Peer-reviewed veterinary case report
Type 2 lymphocytes restrict type 3 lymphocytes during liver fibrosis and colocalize in fibroblast niches.
- Journal:
- Science advances
- Year:
- 2026
- Authors:
- Sbierski-Kind, Julia et al.
- Affiliation:
- Department of Laboratory Medicine · United States
Abstract
Fibroblasts are dynamic structural cells that direct both beneficial tissue repair and pathological organ fibrosis through interactions with tissue-resident type 2 lymphocytes (T2Ls) and type 3/17 lymphocytes (T3Ls). The cytokines interleukin-13 (IL-13) and IL-17A, produced by T2Ls and T3Ls, respectively, are linked to both tissue inflammation and fibrosis, but how their spatial positioning influences beneficial or pathological organ remodeling remains unclear. Using mouse models of liver injury and fibrosis, three-dimensional microscopy, and spatial transcriptomics, we found an accumulation of periportal and fibrotic tract T2Ls, predominantly group 2 innate lymphoid cells (ILC2s), positioned near T3Ls and niche adventitial fibroblasts and adjacent to discrete profibrotic myofibroblasts.
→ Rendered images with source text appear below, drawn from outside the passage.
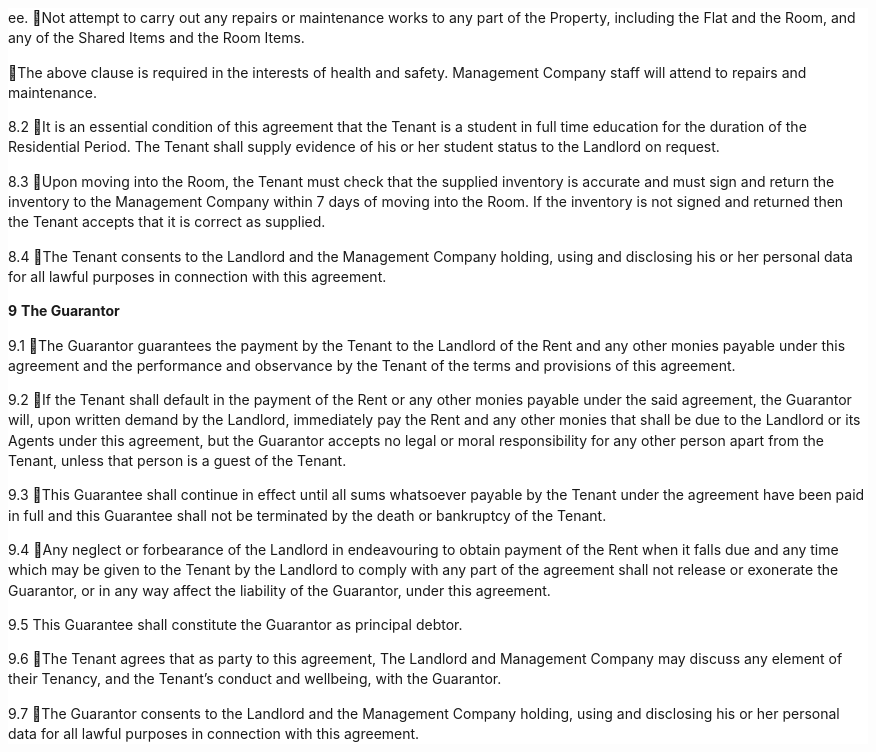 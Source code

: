 ee. Not attempt to carry out any repairs or maintenance works to any part of the Property, including the Flat and the Room, and
any of the Shared Items and the Room Items.

The above clause is required in the interests of health and safety. Management Company staff will attend to repairs and
maintenance.

8.2 It is an essential condition of this agreement that the Tenant is a student in full time education for the duration of the
Residential Period. The Tenant shall supply evidence of his or her student status to the Landlord on request.

8.3 Upon moving into the Room, the Tenant must check that the supplied inventory is accurate and must sign and return the
inventory to the Management Company within 7 days of moving into the Room. If the inventory is not signed and returned
then the Tenant accepts that it is correct as supplied.

8.4 The Tenant consents to the Landlord and the Management Company holding, using and disclosing his or her personal data
for all lawful purposes in connection with this agreement.

**9** **The Guarantor**

9.1 The Guarantor guarantees the payment by the Tenant to the Landlord of the Rent and any other monies payable under this
agreement and the performance and observance by the Tenant of the terms and provisions of this agreement.

9.2 If the Tenant shall default in the payment of the Rent or any other monies payable under the said agreement, the Guarantor
will, upon written demand by the Landlord, immediately pay the Rent and any other monies that shall be due to the Landlord
or its Agents under this agreement, but the Guarantor accepts no legal or moral responsibility for any other person apart
from the Tenant, unless that person is a guest of the Tenant.

9.3 This Guarantee shall continue in effect until all sums whatsoever payable by the Tenant under the agreement have been
paid in full and this Guarantee shall not be terminated by the death or bankruptcy of the Tenant.

9.4 Any neglect or forbearance of the Landlord in endeavouring to obtain payment of the Rent when it falls due and any time
which may be given to the Tenant by the Landlord to comply with any part of the agreement shall not release or exonerate
the Guarantor, or in any way affect the liability of the Guarantor, under this agreement.

9.5 This Guarantee shall constitute the Guarantor as principal debtor.

9.6 The Tenant agrees that as party to this agreement, The Landlord and Management Company may discuss any element of
their Tenancy, and the Tenant’s conduct and wellbeing, with the Guarantor.

9.7 The Guarantor consents to the Landlord and the Management Company holding, using and disclosing his or her personal
data for all lawful purposes in connection with this agreement.
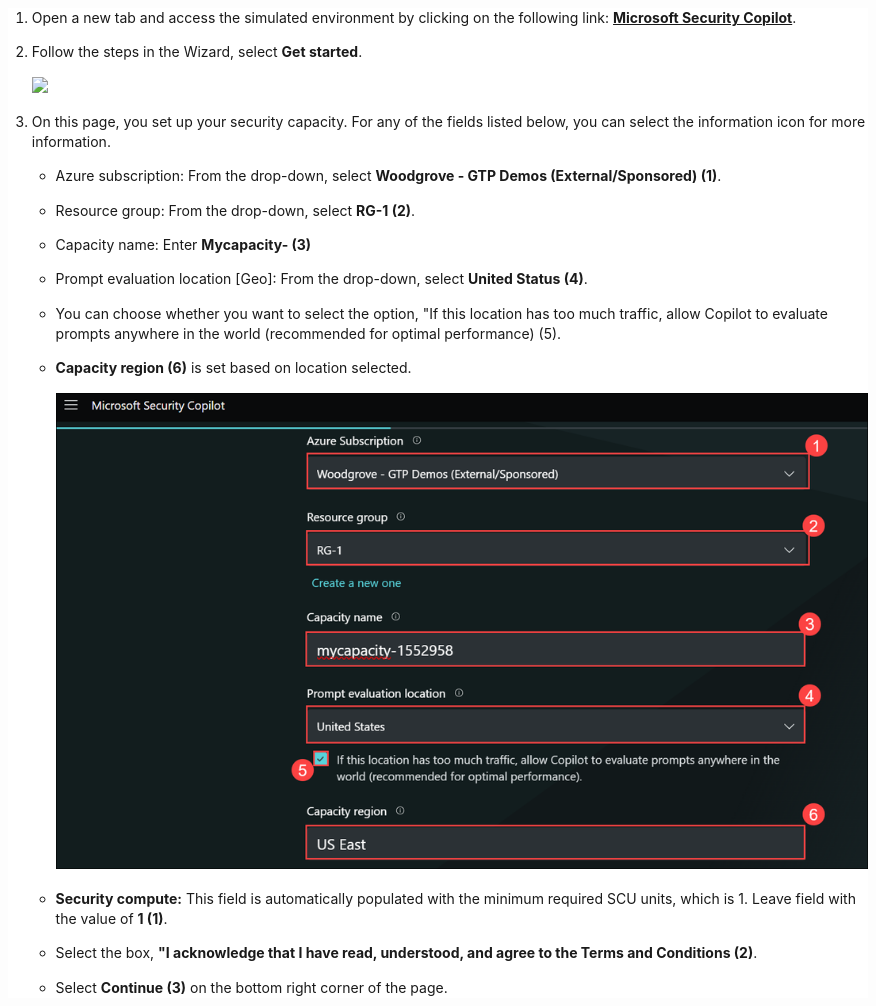 1. Open a new tab and access the simulated environment by clicking on the following link: **[Microsoft Security Copilot](https://app.highlights.guide/start/6373500f-1f10-4584-a14e-ca0b4aa7399f?link=0&token=40f793d4-2956-40a4-b11a-6b3d4f92557f&azure-portal=true)**.

1. Follow the steps in the Wizard, select **Get started**.

   ![](../Media/lab2-7.png)

1. On this page, you set up your security capacity. For any of the fields listed below, you can select the information icon for more information.
   - Azure subscription: From the drop-down, select **Woodgrove - GTP Demos (External/Sponsored) (1)**.
   - Resource group: From the drop-down, select **RG-1 (2)**.
   - Capacity name: Enter **Mycapacity-<inject key="DeploymentID" enableCopy="false"></inject> (3)**
   - Prompt evaluation location [Geo]: From the drop-down, select **United Status (4)**.
   - You can choose whether you want to select the option, "If this location has too much traffic, allow Copilot to evaluate prompts anywhere in the world (recommended for optimal performance) (5).
   - **Capacity region (6)** is set based on location selected.

     ![](../Media/lab2-8.png)

   - **Security compute:** This field is automatically populated with the minimum required SCU units, which is 1. Leave  field with the value of **1 (1)**.
   - Select the box, **"I acknowledge that I have read, understood, and agree to the Terms and Conditions (2)**.
   - Select **Continue (3)** on the bottom right corner of the page.

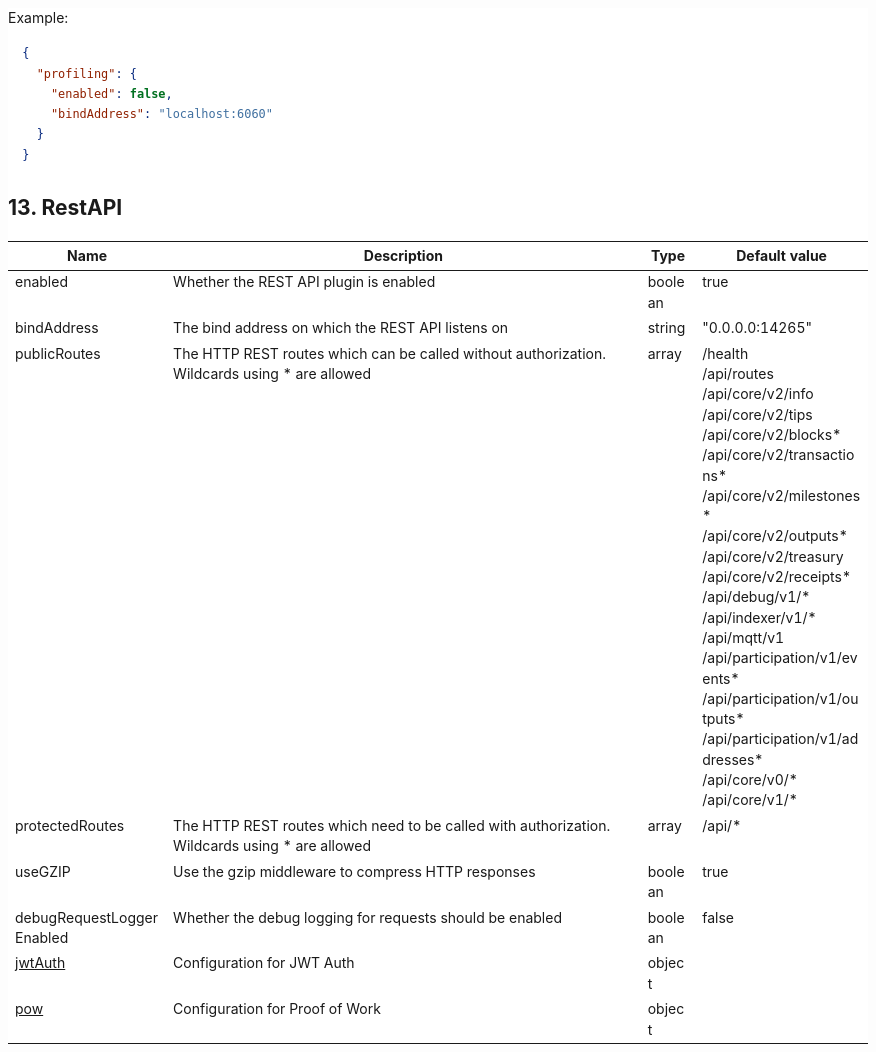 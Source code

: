 Example:

```json
  {
    "profiling": {
      "enabled": false,
      "bindAddress": "localhost:6060"
    }
  }
```

## <a id="restapi"></a> 13. RestAPI

| Name                        | Description                                                                                    | Type    | Default value                                                                                                                                                                                                                                                                                                                                                                                                                                      |
| --------------------------- | ---------------------------------------------------------------------------------------------- | ------- | -------------------------------------------------------------------------------------------------------------------------------------------------------------------------------------------------------------------------------------------------------------------------------------------------------------------------------------------------------------------------------------------------------------------------------------------------- |
| enabled                     | Whether the REST API plugin is enabled                                                         | boolean | true                                                                                                                                                                                                                                                                                                                                                                                                                                               |
| bindAddress                 | The bind address on which the REST API listens on                                              | string  | "0.0.0.0:14265"                                                                                                                                                                                                                                                                                                                                                                                                                                    |
| publicRoutes                | The HTTP REST routes which can be called without authorization. Wildcards using \* are allowed  | array   | /health<br/>/api/routes<br/>/api/core/v2/info<br/>/api/core/v2/tips<br/>/api/core/v2/blocks\*<br/>/api/core/v2/transactions\*<br/>/api/core/v2/milestones\*<br/>/api/core/v2/outputs\*<br/>/api/core/v2/treasury<br/>/api/core/v2/receipts\*<br/>/api/debug/v1/\*<br/>/api/indexer/v1/\*<br/>/api/mqtt/v1<br/>/api/participation/v1/events\*<br/>/api/participation/v1/outputs\*<br/>/api/participation/v1/addresses\*<br/>/api/core/v0/\*<br/>/api/core/v1/\* |
| protectedRoutes             | The HTTP REST routes which need to be called with authorization. Wildcards using \* are allowed | array   | /api/\*                                                                                                                                                                                                                                                                                                                                                                                                                                             |
| useGZIP                     | Use the gzip middleware to compress HTTP responses                                             | boolean | true                                                                                                                                                                                                                                                                                                                                                                                                                                               |
| debugRequestLoggerEnabled   | Whether the debug logging for requests should be enabled                                       | boolean | false                                                                                                                                                                                                                                                                                                                                                                                                                                              |
| [jwtAuth](#restapi_jwtauth) | Configuration for JWT Auth                                                                     | object  |                                                                                                                                                                                                                                                                                                                                                                                                                                                    |
| [pow](#restapi_pow)         | Configuration for Proof of Work                                                                | object  |                                                                                                                                                                                                                                                                                                                                                                                                                                                    | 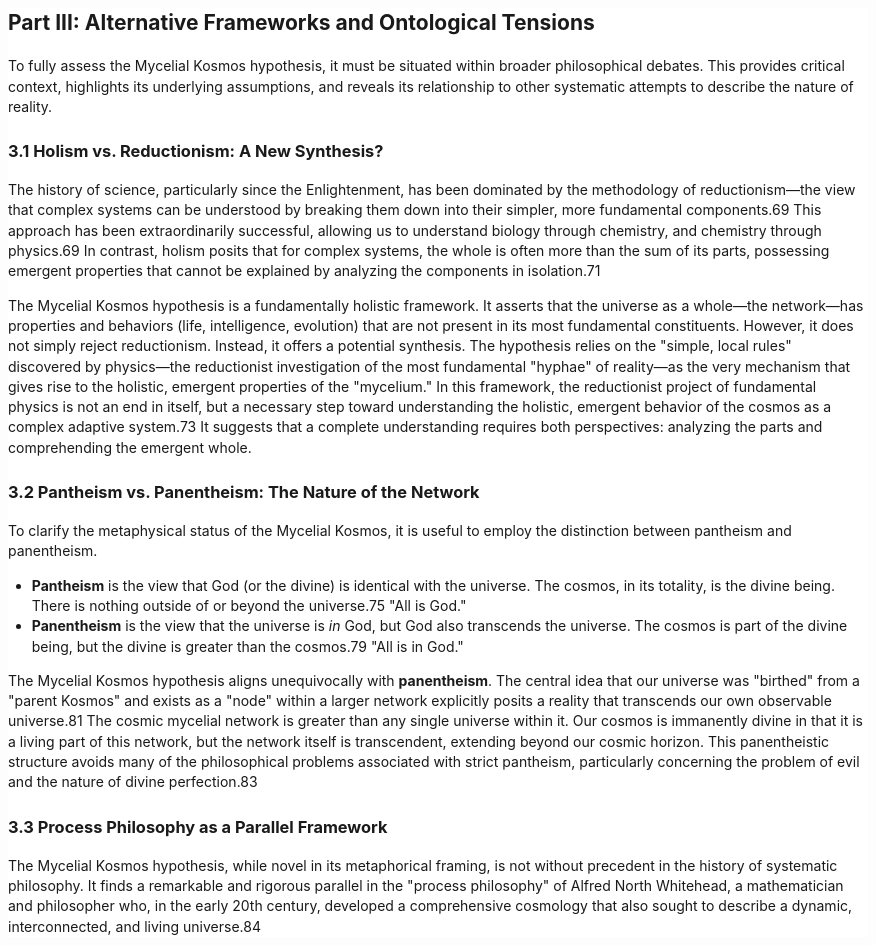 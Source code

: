 ## **Part III: Alternative Frameworks and Ontological Tensions**

To fully assess the Mycelial Kosmos hypothesis, it must be situated within broader philosophical debates. This provides critical context, highlights its underlying assumptions, and reveals its relationship to other systematic attempts to describe the nature of reality.

### **3.1 Holism vs. Reductionism: A New Synthesis?**

The history of science, particularly since the Enlightenment, has been dominated by the methodology of reductionism—the view that complex systems can be understood by breaking them down into their simpler, more fundamental components.69 This approach has been extraordinarily successful, allowing us to understand biology through chemistry, and chemistry through physics.69 In contrast, holism posits that for complex systems, the whole is often more than the sum of its parts, possessing emergent properties that cannot be explained by analyzing the components in isolation.71

The Mycelial Kosmos hypothesis is a fundamentally holistic framework. It asserts that the universe as a whole—the network—has properties and behaviors (life, intelligence, evolution) that are not present in its most fundamental constituents. However, it does not simply reject reductionism. Instead, it offers a potential synthesis. The hypothesis relies on the "simple, local rules" discovered by physics—the reductionist investigation of the most fundamental "hyphae" of reality—as the very mechanism that gives rise to the holistic, emergent properties of the "mycelium." In this framework, the reductionist project of fundamental physics is not an end in itself, but a necessary step toward understanding the holistic, emergent behavior of the cosmos as a complex adaptive system.73 It suggests that a complete understanding requires both perspectives: analyzing the parts and comprehending the emergent whole.

### **3.2 Pantheism vs. Panentheism: The Nature of the Network**

To clarify the metaphysical status of the Mycelial Kosmos, it is useful to employ the distinction between pantheism and panentheism.

* **Pantheism** is the view that God (or the divine) is identical with the universe. The cosmos, in its totality, is the divine being. There is nothing outside of or beyond the universe.75 "All is God."  
* **Panentheism** is the view that the universe is *in* God, but God also transcends the universe. The cosmos is part of the divine being, but the divine is greater than the cosmos.79 "All is in God."

The Mycelial Kosmos hypothesis aligns unequivocally with **panentheism**. The central idea that our universe was "birthed" from a "parent Kosmos" and exists as a "node" within a larger network explicitly posits a reality that transcends our own observable universe.81 The cosmic mycelial network is greater than any single universe within it. Our cosmos is immanently divine in that it is a living part of this network, but the network itself is transcendent, extending beyond our cosmic horizon. This panentheistic structure avoids many of the philosophical problems associated with strict pantheism, particularly concerning the problem of evil and the nature of divine perfection.83

### **3.3 Process Philosophy as a Parallel Framework**

The Mycelial Kosmos hypothesis, while novel in its metaphorical framing, is not without precedent in the history of systematic philosophy. It finds a remarkable and rigorous parallel in the "process philosophy" of Alfred North Whitehead, a mathematician and philosopher who, in the early 20th century, developed a comprehensive cosmology that also sought to describe a dynamic, interconnected, and living universe.84
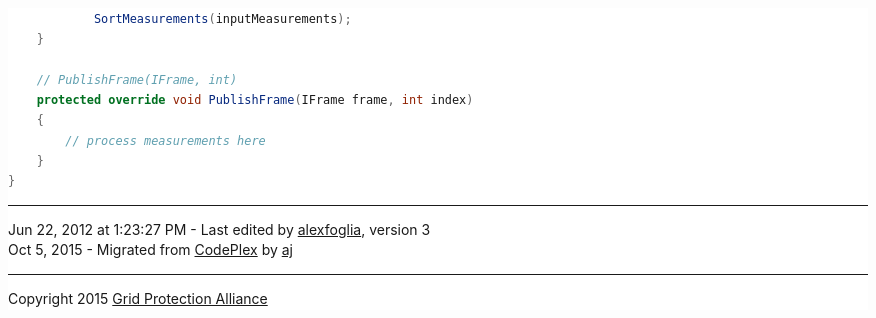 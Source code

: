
 ```cs
            SortMeasurements(inputMeasurements);
    }
    
    // PublishFrame(IFrame, int)
    protected override void PublishFrame(IFrame frame, int index)
    {
        // process measurements here
    }
}
```

---

Jun 22, 2012 at 1:23:27 PM - Last edited by [alexfoglia](http://www.codeplex.com/site/users/view/alexfoglia), version 3  
Oct 5, 2015 - Migrated from [CodePlex](http://openpdc.codeplex.com/wikipage?title=Custom%20Adapter%20%28Developers%29) by [aj](https://github.com/ajstadlin)

---

Copyright 2015 [Grid Protection Alliance](http://www.gridprotectionalliance.org) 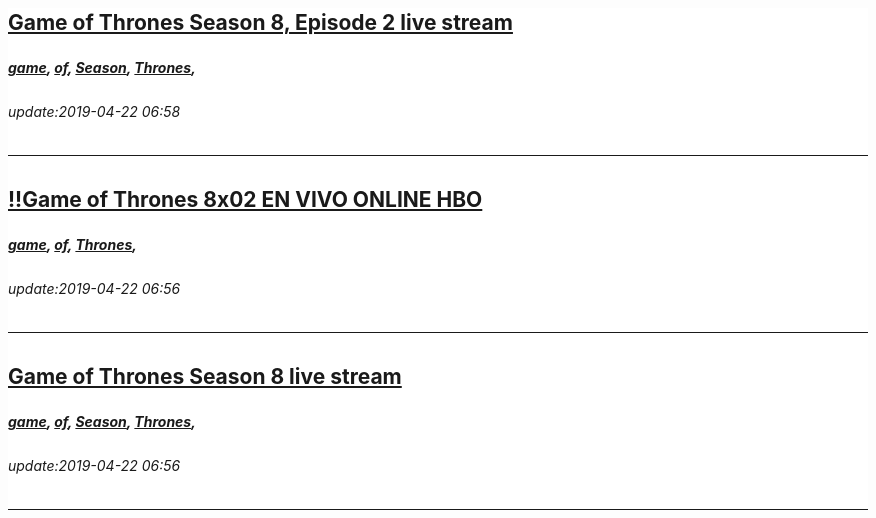 ## [Game of Thrones Season 8, Episode 2 live stream](https://qiita.com/TotalSportek/items/c303070bfadc7072ac0a)
##### [game](https://qiita.com/tags/game), [of](https://qiita.com/tags/of), [Season](https://qiita.com/tags/Season), [Thrones](https://qiita.com/tags/Thrones), 
###### update:2019-04-22 06:58
---
## [!!Game of Thrones 8x02 EN VIVO ONLINE HBO](https://qiita.com/Game_of_Thrones08/items/da2169eadd647c3cdedc)
##### [game](https://qiita.com/tags/game), [of](https://qiita.com/tags/of), [Thrones](https://qiita.com/tags/Thrones), 
###### update:2019-04-22 06:56
---
## [Game of Thrones Season 8 live stream](https://qiita.com/TotalSportek/items/2362dd56b1fb255789cc)
##### [game](https://qiita.com/tags/game), [of](https://qiita.com/tags/of), [Season](https://qiita.com/tags/Season), [Thrones](https://qiita.com/tags/Thrones), 
###### update:2019-04-22 06:56
---
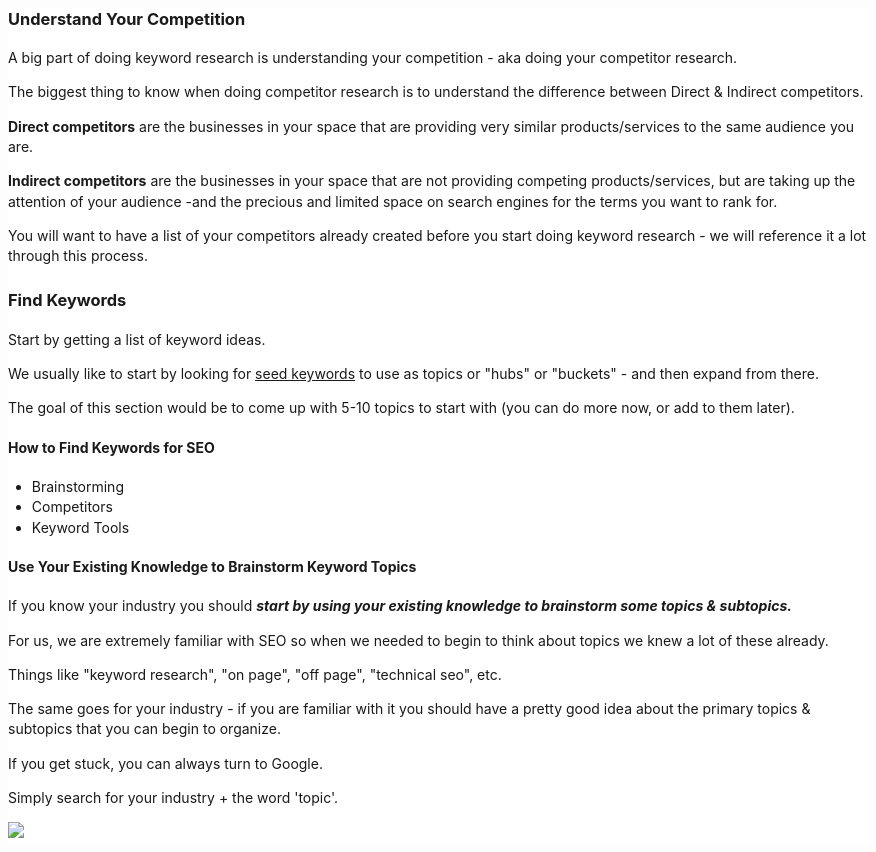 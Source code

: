 ### Understand Your Competition

A big part of doing keyword research is understanding your competition - aka
doing your competitor research.

The biggest thing to know when doing competitor research is to understand the
difference between Direct & Indirect competitors.

 **Direct competitors** are the businesses in your space that are providing
very similar products/services to the same audience you are.

 **Indirect competitors** are the businesses in your space that are not
providing competing products/services, but are taking up the attention of your
audience -and the precious and limited space on search engines for the terms
you want to rank for.

You will want to have a list of your competitors already created before you
start doing keyword research - we will reference it a lot through this
process.

### Find Keywords

Start by getting a list of keyword ideas.

We usually like to start by looking for [seed
keywords](https://devinschumacher.com/seed-keywords/) to use as topics or
"hubs" or "buckets" - and then expand from there.

The goal of this section would be to come up with 5-10 topics to start with
(you can do more now, or add to them later).

#### How to Find Keywords for SEO

  * Brainstorming
  * Competitors
  * Keyword Tools

#### Use Your Existing Knowledge to Brainstorm Keyword Topics

If you know your industry you should **_start by using your existing knowledge
to brainstorm some topics & subtopics._**

For us, we are extremely familiar with SEO so when we needed to begin to think
about topics we knew a lot of these already.

Things like "keyword research", "on page", "off page", "technical seo", etc.

The same goes for your industry - if you are familiar with it you should have
a pretty good idea about the primary topics & subtopics that you can begin to
organize.

If you get stuck, you can always turn to Google.

Simply search for your industry + the word 'topic'.

[![](https://devinschumacher.com/wp-content/uploads/2022/08/use-google-to-start-keyword-research.png)](https://devinschumacher.com/wp-content/uploads/2022/08/use-google-to-start-keyword-research.png)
Unexpectedly, T2L ablation worsened both carbon tetrachloride- and bile duct ligation-induced liver fibrosis, accompanied by increased IL-17AT3Ls, predominantly γδ T cells. In contrast, concurrent T2L and T3L ablation reduced liver fibrosis. Our work suggests a spatially associated cross-talk between liver lymphocytes and fibroblast niches that tunes liver repair but can go awry in pathological liver fibrosis.